Итак, или религиозность — или мещанство, третьего не дано. Эта позиция могла бы стать символом веры для крайнего консерватора, охранителя, какого-нибудь второго издания охранительности в духе Победоносцева. Но при чем тут Мережковский? И можно ли всерьез ставить крест на всей человеческой светскости, явно преобладающей уже в то время, когда написана статья, и совсем уж преобладающей теперь, утверждая, что третьего не дано? Поставил этот крест — говори прямо, что ничего не дано.

А ведь на самом деле третье, безусловно, дано. И понятно в виде чего.

Для европейской культуры, она же — светский гуманизм, этим третьим очевидным образом являлось восхождение не к Богу, а к Человеку с большой буквы. И именно это восхождение позволяло западной культуре, она же — светский гуманизм, считать себя наследницей христианства. Христианское восхождение к Богу и проблематизировалось, и наследовалось светским западным гуманизмом. Такое наследование превращало восхождение к Богу — в восхождение к Человеку с большой буквы. Тому самому, которого коммунисты назвали новым человеком.

Пока это восхождение не отменялось (а всерьез оно начало отменяться с пришествием постмодерна), имело место и само восхождение, и противодействие мещанству как невосходительности, и то наследование, которое позволяло считать светскую западную культуру того же XIX века не просто светской, а именно христианской культурой.

Да, именно христианской, то есть не отвергающей классические христианские ценности, они же — ценности гуманизма, они же — ценности этого самого Восхождения.

«Да, мы восходим не к Богу, а к Человеку с большой буквы, но ведь восходим», — говорили светские гуманисты.

Они же говорили: «Да, мы ненавидим духовную смерть так же, как христиане, но мы понимаем ее иначе, хотя и сходно. Мы — наследники христианства — понимаем духовную смерть как великое зло, порождаемое, как мы считаем, не отчуждением от Бога, а отчуждением от некоей родовой сущности. Мы иначе, чем религиозные люди, понимаем природу духовной смерти. Но между нашим пониманием и тем, что можно называть христианским отношением к духовной смерти, есть не только отличие, но и сходство.

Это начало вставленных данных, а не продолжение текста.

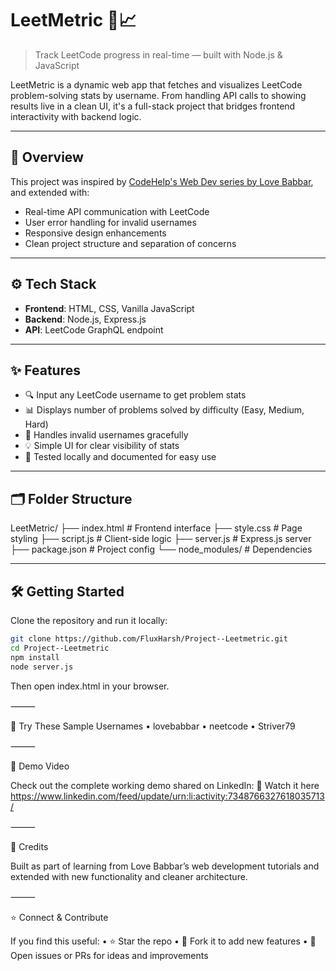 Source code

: # LeetMetric 🚀📈  
> Track LeetCode progress in real-time — built with Node.js & JavaScript

LeetMetric is a dynamic web app that fetches and visualizes LeetCode problem-solving stats by username. From handling API calls to showing results live in a clean UI, it's a full-stack project that bridges frontend interactivity with backend logic.

---

## 🧠 Overview

This project was inspired by [CodeHelp's Web Dev series by Love Babbar](https://www.youtube.com/playlist?list=PLDzeHZWIZsTo0OcsBvC-Xy8JmHc6u2oos), and extended with:

- Real-time API communication with LeetCode
- User error handling for invalid usernames
- Responsive design enhancements
- Clean project structure and separation of concerns

---

## ⚙️ Tech Stack

- **Frontend**: HTML, CSS, Vanilla JavaScript  
- **Backend**: Node.js, Express.js  
- **API**: LeetCode GraphQL endpoint

---

## ✨ Features

- 🔍 Input any LeetCode username to get problem stats
- 📊 Displays number of problems solved by difficulty (Easy, Medium, Hard)
- 🚫 Handles invalid usernames gracefully
- 💡 Simple UI for clear visibility of stats
- 🧪 Tested locally and documented for easy use

---

## 🗂 Folder Structure
LeetMetric/
├── index.html         # Frontend interface
├── style.css          # Page styling
├── script.js          # Client-side logic
├── server.js          # Express.js server
├── package.json       # Project config
└── node_modules/      # Dependencies

---

## 🛠 Getting Started

Clone the repository and run it locally:

```bash
git clone https://github.com/FluxHarsh/Project--Leetmetric.git
cd Project--Leetmetric
npm install
node server.js
```
Then open index.html in your browser.

⸻

🧪 Try These Sample Usernames
	•	lovebabbar
	•	neetcode
	•	Striver79

⸻

🎥 Demo Video

Check out the complete working demo shared on LinkedIn:
🔗 Watch it here https://www.linkedin.com/feed/update/urn:li:activity:7348766327618035713/

⸻

🙏 Credits

Built as part of learning from Love Babbar’s web development tutorials and extended with new functionality and cleaner architecture.

⸻

⭐️ Connect & Contribute

If you find this useful:
	•	⭐️ Star the repo
	•	🍴 Fork it to add new features
	•	💬 Open issues or PRs for ideas and improvements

И сходство это превышает отличие. Потому что мы так же, как и христиане, ненавидим эту самую духовную смерть, мы так же, как и христиане, считаем, что она порождена неким отчуждением, только по поводу сущности, которая отчуждена, у нас есть некое разногласие с христианами. Но оно вторично по отношению к тому, что нас объединяет — признанию духовной смерти, ненависти к ней, признанию отчуждительности как природы этой смерти, признанию необходимости и возможности бороться с духовной смертью».

Настоящее отпадение от гуманизма, который отвергает духовную смерть и предполагает необходимость борьбы с нею, начинается не тогда, когда Бога заменяет Человек с большой буквы, а духовную смерть рассматривают не как отчуждение от Бога, а как отчуждение от родовой сущности.

Настоящее отпадение от гуманизма начинается тогда, когда отменяется Человек с большой буквы, когда вследствие такой отмены всё сводится к средним величинам, а груда камней приравнивается к собору.

Потом духовная культура, наследующая христианство, начинает отвергать фундаментальное понятие жертвы.

Потом она начинает отвергать само существование неких сущностей, которые не сводятся к количественным величинам. И дальше начинается то, что называется царством вечной середины, вечной посредственности, абсолютного мещанства.